I think that such popularization of feminist discourse in Japan may be considered as a result of the Abe administration’s policy, which declared openly that it will promote the participation of women in all aspects of society. I am not an advocate of the Abe Administration’s political ideas and policies, but Abe, as Prime Minister, publicly announced that gender is an important social issue. He was thought to be a conservative politician, so I think that the impact of his policy was inversely large.
Kojima: Women were among the first to suffer economically and socially from the COVID-19 pandemic. In February 2020, United Nations Secretary-General António Guterres stated that gender equality is the prerequisite for a better world, and that he was a proud feminist. Joe Biden, the President of the United States, explicitly said in his victory speech following the United States Presidential Election that he had a mandate to achieve racial justice through the elimination of discrimination and the valuing of diversity.

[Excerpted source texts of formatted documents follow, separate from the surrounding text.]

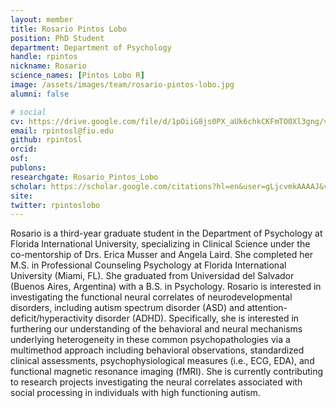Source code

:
 ```yaml
---
layout: member
title: Rosario Pintos Lobo
position: PhD Student
department: Department of Psychology
handle: rpintos
nickname: Rosario
science_names: [Pintos Lobo R]
image: /assets/images/team/rosario-pintos-lobo.jpg
alumni: false

# social
cv: https://drive.google.com/file/d/1pOiiG8js0PX_aUk6chkCKFmTO0Xl3gng/view
email: rpintosl@fiu.edu
github: rpintosl
orcid:
osf:
publons:
researchgate: Rosario_Pintos_Lobo
scholar: https://scholar.google.com/citations?hl=en&user=gLjcvmkAAAAJ&view_op=list_works&gmla=AJsN-F4S_3SlZ0KhZYLg1M5DKE9LmTFNfUhCM3K_zXN3at0XBy5WVKmPw0RQgfikViKbWNCFH-EvF6zAxr6QcScCYuTV8H-SAQ
site:
twitter: rpintoslobo
---
```


Rosario is a third-year graduate student in the Department of Psychology at Florida International University, specializing in Clinical Science under the co-mentorship of Drs. Erica Musser and Angela Laird. She completed her M.S. in Professional Counseling Psychology at Florida International University (Miami, FL). She graduated from Universidad del Salvador (Buenos Aires, Argentina) with a B.S. in Psychology. Rosario is interested in investigating the functional neural correlates of neurodevelopmental disorders, including autism spectrum disorder (ASD) and attention-deficit/hyperactivity disorder (ADHD). Specifically, she is interested in furthering our understanding of the behavioral and neural mechanisms underlying heterogeneity in these common psychopathologies via a multimethod approach including behavioral observations, standardized clinical assessments, psychophysiological measures (i.e., ECG, EDA), and functional magnetic resonance imaging (fMRI). She is currently contributing to research projects investigating the neural correlates associated with social processing in individuals with high functioning autism.

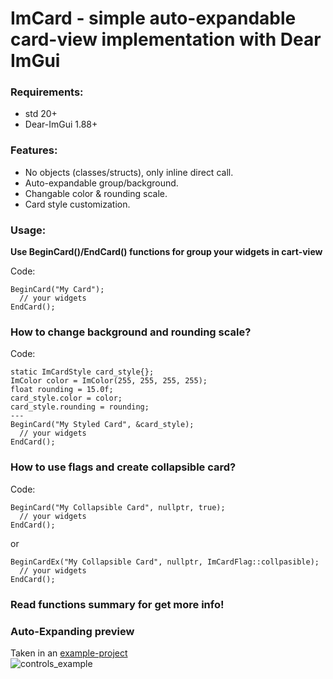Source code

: ImCard - simple auto-expandable card-view implementation with Dear ImGui
=====

### Requirements:
 - std 20+
 - Dear-ImGui 1.88+

### Features:
 - No objects (classes/structs), only inline direct call.
 - Auto-expandable group/background.
 - Changable color & rounding scale.
 - Card style customization.

### Usage:
**Use BeginCard()/EndCard() functions for group your widgets in cart-view**

Code:
```
BeginCard("My Card");
  // your widgets
EndCard();
```

### How to change background and rounding scale?
Code:
```
static ImCardStyle card_style{};
ImColor color = ImColor(255, 255, 255, 255);
float rounding = 15.0f;
card_style.color = color;
card_style.rounding = rounding;
---
BeginCard("My Styled Card", &card_style);
  // your widgets
EndCard();
```

### How to use flags and create collapsible card?
Code:
```
BeginCard("My Collapsible Card", nullptr, true);
  // your widgets
EndCard();
```
or
```
BeginCardEx("My Collapsible Card", nullptr, ImCardFlag::collpasible);
  // your widgets
EndCard();
```

### Read functions summary for get more info!

### Auto-Expanding preview
Taken in an [example-project](https://github.com/VfxFly/ImCard/tree/3d702221402bd0c81272633b2574c289524cf913/Example)
<br>![controls_example](https://github.com/VfxFly/ImCard/blob/8bf697b5183b83dbc3bd38926722a7dc100cc03f/Images/ImCards.gif)
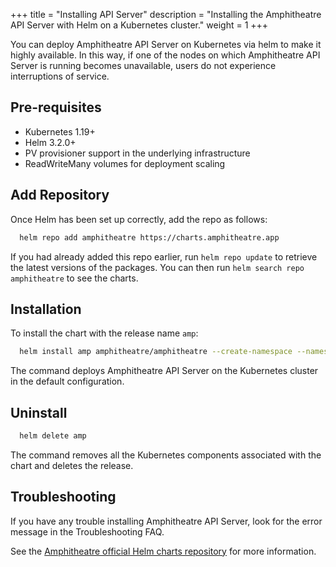 +++
title = "Installing API Server"
description = "Installing the Amphitheatre API Server with Helm on a Kubernetes cluster."
weight = 1
+++

You can deploy Amphitheatre API Server on Kubernetes via helm to make it highly
available. In this way, if one of the nodes on which Amphitheatre API Server is
running becomes unavailable, users do not experience interruptions of service.

## Pre-requisites

- Kubernetes 1.19+
- Helm 3.2.0+
- PV provisioner support in the underlying infrastructure
- ReadWriteMany volumes for deployment scaling

## Add Repository

Once Helm has been set up correctly, add the repo as follows:

```sh
  helm repo add amphitheatre https://charts.amphitheatre.app
```

If you had already added this repo earlier, run `helm repo update` to retrieve
the latest versions of the packages.  You can then run `helm search repo
amphitheatre` to see the charts.

## Installation

To install the chart with the release name `amp`:

```sh
  helm install amp amphitheatre/amphitheatre --create-namespace --namespace=amp-system
```

The command deploys Amphitheatre API Server on the Kubernetes cluster in the
default configuration.

## Uninstall

```sh
  helm delete amp
```

The command removes all the Kubernetes components associated with the chart and
deletes the release.

## Troubleshooting

If you have any trouble installing Amphitheatre API Server, look for the error
message in the Troubleshooting FAQ.

See the [Amphitheatre official Helm charts
repository](https://github.com/amphitheatre-app/charts) for more information.
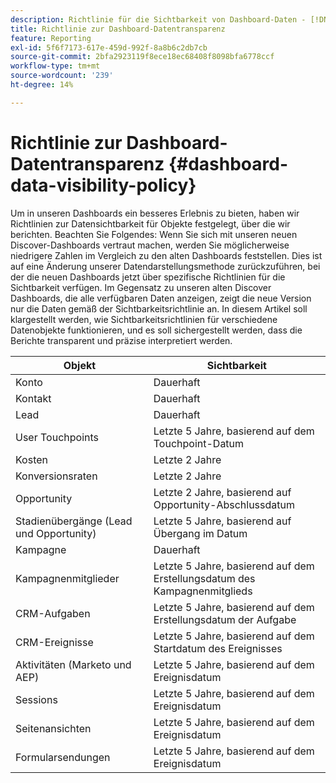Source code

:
 ```yaml
---
description: Richtlinie für die Sichtbarkeit von Dashboard-Daten - [!DNL Marketo Measure] - Produkt
title: Richtlinie zur Dashboard-Datentransparenz
feature: Reporting
exl-id: 5f6f7173-617e-459d-992f-8a8b6c2db7cb
source-git-commit: 2bfa2923119f8ece18ec68408f8098bfa6778ccf
workflow-type: tm+mt
source-wordcount: '239'
ht-degree: 14%

---
```


# Richtlinie zur Dashboard-Datentransparenz {#dashboard-data-visibility-policy}

Um in unseren Dashboards ein besseres Erlebnis zu bieten, haben wir Richtlinien zur Datensichtbarkeit für Objekte festgelegt, über die wir berichten. Beachten Sie Folgendes: Wenn Sie sich mit unseren neuen Discover-Dashboards vertraut machen, werden Sie möglicherweise niedrigere Zahlen im Vergleich zu den alten Dashboards feststellen. Dies ist auf eine Änderung unserer Datendarstellungsmethode zurückzuführen, bei der die neuen Dashboards jetzt über spezifische Richtlinien für die Sichtbarkeit verfügen. Im Gegensatz zu unseren alten Discover Dashboards, die alle verfügbaren Daten anzeigen, zeigt die neue Version nur die Daten gemäß der Sichtbarkeitsrichtlinie an. In diesem Artikel soll klargestellt werden, wie Sichtbarkeitsrichtlinien für verschiedene Datenobjekte funktionieren, und es soll sichergestellt werden, dass die Berichte transparent und präzise interpretiert werden.

<table>
<thead>
  <tr>
    <th>Objekt</th>
    <th>Sichtbarkeit</th>
  </tr>
</thead>
<tbody>
  <tr>
    <td>Konto</td>
    <td>Dauerhaft</td>
  </tr>
  <tr>
    <td>Kontakt</td>
    <td>Dauerhaft</td>
  </tr>
  <tr>
    <td>Lead</td>
    <td>Dauerhaft</td>
  </tr>
  <tr>
    <td>User Touchpoints</td>
    <td>Letzte 5 Jahre, basierend auf dem Touchpoint-Datum</td>
  </tr>
  <tr>
    <td>Kosten</td>
    <td>Letzte 2 Jahre</td>
  </tr>
  <tr>
    <td>Konversionsraten</td>
    <td>Letzte 2 Jahre</td>
  </tr>
  <tr>
    <td>Opportunity</td>
    <td>Letzte 2 Jahre, basierend auf Opportunity-Abschlussdatum</td>
  </tr>
  <tr>
    <td>Stadienübergänge (Lead und Opportunity)</td>
    <td>Letzte 5 Jahre, basierend auf Übergang im Datum</td>
  </tr>
  <tr>
    <td>Kampagne</td>
    <td>Dauerhaft </td>
  </tr>
  <tr>
    <td>Kampagnenmitglieder</td>
    <td>Letzte 5 Jahre, basierend auf dem Erstellungsdatum des Kampagnenmitglieds</td>
  </tr>
  <tr>
    <td>CRM-Aufgaben</td>
    <td>Letzte 5 Jahre, basierend auf dem Erstellungsdatum der Aufgabe</td>
  </tr>
  <tr>
    <td>CRM-Ereignisse</td>
    <td>Letzte 5 Jahre, basierend auf dem Startdatum des Ereignisses</td>
  </tr>
  <tr>
    <td>Aktivitäten (Marketo und AEP)</td>
    <td>Letzte 5 Jahre, basierend auf dem Ereignisdatum</td>
  </tr>
  <tr>
    <td>Sessions </td>
    <td>Letzte 5 Jahre, basierend auf dem Ereignisdatum</td>
  </tr>
  <tr>
    <td>Seitenansichten</td>
    <td>Letzte 5 Jahre, basierend auf dem Ereignisdatum</td>
  </tr>
  <tr>
    <td>Formularsendungen</td>
    <td>Letzte 5 Jahre, basierend auf dem Ereignisdatum</td>
  </tr>
</tbody>
</table>

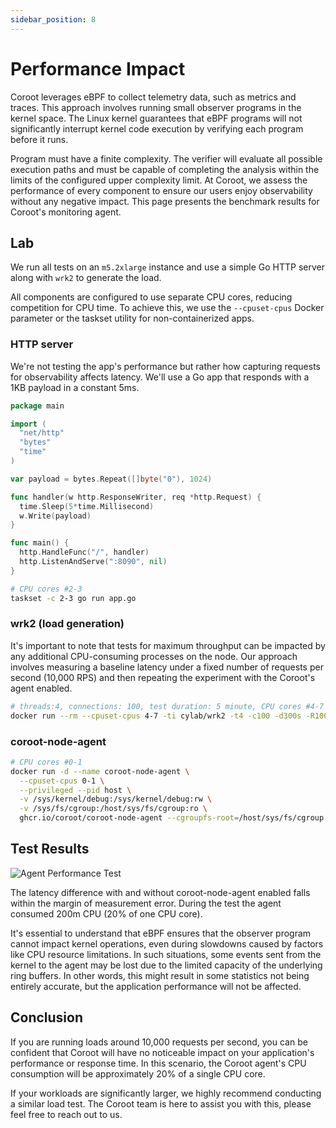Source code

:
 ```yaml
---
sidebar_position: 8
---
```


# Performance Impact

Coroot leverages eBPF to collect telemetry data, such as metrics and traces. 
This approach involves running small observer programs in the kernel space. 
The Linux kernel guarantees that eBPF programs will not significantly interrupt kernel code execution by verifying each program before it runs.

Program must have a finite complexity. The verifier will evaluate all possible execution paths and must be capable of completing the analysis within the limits of the configured upper complexity limit.
At Coroot, we assess the performance of every component to ensure our users enjoy observability without any negative impact. This page presents the benchmark results for Coroot's monitoring agent.

## Lab

We run all tests on an `m5.2xlarge` instance and use a simple Go HTTP server along with `wrk2` to generate the load.

All components are configured to use separate CPU cores, reducing competition for CPU time. 
To achieve this, we use the `--cpuset-cpus` Docker parameter or the taskset utility for non-containerized apps.

### HTTP server
We're not testing the app's performance but rather how capturing requests for observability affects latency. 
We'll use a Go app that responds with a 1KB payload in a constant 5ms.

```go 
package main

import (
  "net/http"
  "bytes"
  "time"
)

var payload = bytes.Repeat([]byte("0"), 1024)

func handler(w http.ResponseWriter, req *http.Request) {
  time.Sleep(5*time.Millisecond)
  w.Write(payload)
}

func main() {
  http.HandleFunc("/", handler)
  http.ListenAndServe(":8090", nil)
}
```

```bash
# CPU cores #2-3
taskset -c 2-3 go run app.go
```

### wrk2 (load generation)

It's important to note that tests for maximum throughput can be impacted by any additional CPU-consuming processes on the node. 
Our approach involves measuring a baseline latency under a fixed number of requests per second (10,000 RPS) and then repeating 
the experiment with the Coroot's agent enabled.

```bash
# threads:4, connections: 100, test duration: 5 minute, CPU cores #4-7
docker run --rm --cpuset-cpus 4-7 -ti cylab/wrk2 -t4 -c100 -d300s -R10000 --u_latency http://172.17.0.1:8090/
```

### coroot-node-agent

```bash
# CPU cores #0-1
docker run -d --name coroot-node-agent \
  --cpuset-cpus 0-1 \
  --privileged --pid host \
  -v /sys/kernel/debug:/sys/kernel/debug:rw \
  -v /sys/fs/cgroup:/host/sys/fs/cgroup:ro \
  ghcr.io/coroot/coroot-node-agent --cgroupfs-root=/host/sys/fs/cgroup
```

## Test Results

![Agent Performance Test](/img/docs/agent_performance_test.png)

The latency difference with and without coroot-node-agent enabled falls within the margin of measurement error. 
During the test the agent consumed 200m CPU (20% of one CPU core).

It's essential to understand that eBPF ensures that the observer program cannot impact kernel operations, 
even during slowdowns caused by factors like CPU resource limitations. In such situations, some events sent from the 
kernel to the agent may be lost due to the limited capacity of the underlying ring buffers. 
In other words, this might result in some statistics not being entirely accurate, but the application performance will not be affected.

## Conclusion

If you are running loads around 10,000 requests per second, you can be confident that Coroot will have no noticeable 
impact on your application's performance or response time. In this scenario, the Coroot agent's CPU consumption will 
be approximately 20% of a single CPU core.

If your workloads are significantly larger, we highly recommend conducting a similar load test. 
The Coroot team is here to assist you with this, please feel free to reach out to us.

I think that statements like these made by eminent male leaders have a great impact.
― The reputations of female leaders, including Angela Merkel of Germany, Tsai Ing-wen of Taiwan and Jacinda Ardern of New Zealand, have grown through their actions during the COVID-19 pandemic. If there is feminine leadership, what is it?
Hayashi: I do not know if there is a connection between female leadership and responses to COVID-19. It is important for heads of states to have good communications with the public during crises, so these skills may have been reflected in their actions to address the pandemic. However, I do not know if being a woman is a determinant factor in this matter. At any rate, I do think it a good sign that female leadership has been positively accepted.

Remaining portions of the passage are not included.